PCI was associated with a markedly lower rate of early stroke in octogenarians as compared to CABG. All‐cause mortality was comparable between the two arms with a trend favoring CABG at ≥36‐months.PCI was however associated with increasing mortality with advancing age as compared to CABG.

Keywords: coronary artery bypass graft surgery, elderly, percutaneous coronary intervention, unprotected left main coronary artery

1. INTRODUCTION

Supportive evidence from randomized controlled trials1, 2, 3 and meta‐analyses4, 5 has substantiated the use of percutaneous coronary intervention (PCI) as an alternate to coronary artery bypass grafting (CABG) for revascularization of unprotected left main coronary artery (ULMCA) disease in patients with anatomy amenable to PCI.1, 6 These findings are reflected in the 2011 American Heart Association/Society of Coronary Angiography and Intervention/ American College of Cardiology Foundation (AHA/SCAI/ACCF)7 and 2014 European Guidelines6 on myocardial revascularization. In terms of complications, CABG is associated with a higher peri‐procedural mortality and stroke while PCI is associated with a higher rate of repeat revascularization.5, 8 Older adults defined as age ≥70 years are generally under‐represented in studies and are a cohort with greater frailty, more comorbidities and higher procedural complication rates.9, 10 Existing data is limited by smaller sample sizes which makes it challenging to draw robust conclusions regarding true efficacy and risks of each therapy. Our study attempts to explore the optimal revascularization technique for ULMCA disease in the elderly by evaluating all existing data.

2. METHODS

A systematic data search was performed using keywords “unprotected left main coronary artery, coronary artery bypass graft” and PCI from January 1, 2003 to April 1, 2019 on MEDLINE. The initial search resulted in 365 citations, a careful review of the abstracts of these citations identified 81 studies that reported comparative outcomes of PCI vs CABG in ULMCA lesions. Sixty six of these identified citations were excluded either because of duplicated data (population reported elsewhere) or if they did not meet our age cutoff (mean age ≥70 years in the PCI arm). The study by Gomez et al11 compared PCI with CABG in 3 patient cohorts, out of which 2 were in included in our analysis as they met our age cutoff. Finally, abstracts presented in national cardiovascular conferences were searched to identify studies meeting our inclusion criteria (Figure 1). In the final analysis, 16 studies (15 observational and 1 randomized) comprising of 17 patient cohorts were included (supplementary table 1).

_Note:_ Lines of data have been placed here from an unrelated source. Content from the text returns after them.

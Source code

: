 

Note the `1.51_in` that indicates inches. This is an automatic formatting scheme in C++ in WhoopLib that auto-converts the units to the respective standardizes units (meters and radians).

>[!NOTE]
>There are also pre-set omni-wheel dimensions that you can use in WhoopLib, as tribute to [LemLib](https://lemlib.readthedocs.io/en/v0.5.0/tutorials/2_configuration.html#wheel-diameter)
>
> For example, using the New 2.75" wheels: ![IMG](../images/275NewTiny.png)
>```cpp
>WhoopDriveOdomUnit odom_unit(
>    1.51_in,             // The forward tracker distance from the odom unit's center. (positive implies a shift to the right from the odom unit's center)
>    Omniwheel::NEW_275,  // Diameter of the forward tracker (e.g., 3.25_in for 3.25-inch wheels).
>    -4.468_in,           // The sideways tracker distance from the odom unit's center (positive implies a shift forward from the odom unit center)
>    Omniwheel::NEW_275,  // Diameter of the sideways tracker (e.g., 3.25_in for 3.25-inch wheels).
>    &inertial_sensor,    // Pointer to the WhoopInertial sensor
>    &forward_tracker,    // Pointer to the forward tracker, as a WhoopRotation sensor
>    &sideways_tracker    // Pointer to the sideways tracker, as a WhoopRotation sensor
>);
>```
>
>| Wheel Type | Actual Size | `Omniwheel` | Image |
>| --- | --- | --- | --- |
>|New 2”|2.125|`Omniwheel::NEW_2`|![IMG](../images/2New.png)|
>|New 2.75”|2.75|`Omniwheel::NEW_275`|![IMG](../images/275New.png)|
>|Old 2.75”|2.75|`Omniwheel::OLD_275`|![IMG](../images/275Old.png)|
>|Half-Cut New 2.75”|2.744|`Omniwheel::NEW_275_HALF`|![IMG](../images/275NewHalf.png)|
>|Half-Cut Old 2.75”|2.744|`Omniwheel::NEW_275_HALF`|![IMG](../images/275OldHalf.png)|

Data search and review method—Flowsheet of identification of the studies that were included in the analyses

Each of these studies were reviewed and data were extracted independently by two reviewers (Mahin R. Khan and Waleed T. Kayani). Data pertaining to baseline demographic and clinical variables including clinical presentation, risk stratification scores, coronary anatomy, and procedural variables were obtained. The initial revascularization strategy (CABG or PCI) was the primary independent variable. The primary outcome of our study was all‐cause mortality, secondary outcomes included nonfatal myocardial infarction (MI), stroke, repeat revascularization, and major adverse cardiac and cerebrovascular events (MACCE; composite end‐point of all‐cause mortality, MI, stroke, or repeat revascularization). The outcomes are reported at a 30‐day, 12‐24 months and ≥36 months follow‐up in a cumulative fashion. The studies' defined end points were used to conduct our meta‐analyses. Additional comparative analyses performed included analyses to compute inter‐group differences between the ≥70‐year‐old and ≥80‐year‐old patients. The funnel plot of all‐cause mortality shows a symmetrical distribution of studies indicating that a publication bias is less likely (supplementary figure 1). The distributions of continuous and categorical variables were described using mean SD and percentages, respectively. Continuous variables were compared using the 2‐tailed student t‐test while the categorical variables were compared using chi‐square test with Yates' correction, where applicable. Odds ratios (ORs) and their 95% confidence intervals (CIs) were used to summarize the effect of each outcome at the corresponding follow‐up using the random‐effects model. Cochran's Q‐statistic and I² index tests were computed to determine the heterogeneity. An I² of 25% was considered to indicate statistically significant heterogeneity. We reported the results using random‐effects modeling only, given the inherent heterogeneity of the data. P‐values of <.05 were considered statistically significant. Furthermore, a Newcastle‐Ottawa scale was employed to assess the quality of all included observational studies. We defined the high‐quality studies as those that scored nine stars (maximum) on the scale, studies with moderate quality were defined as those that scored 78 stars. Nine of the included studies scored the maximum of nine stars while all of the remaining observational studies scored at least seven stars on the Newcastle‐Ottawa scale (supplementary Table 2).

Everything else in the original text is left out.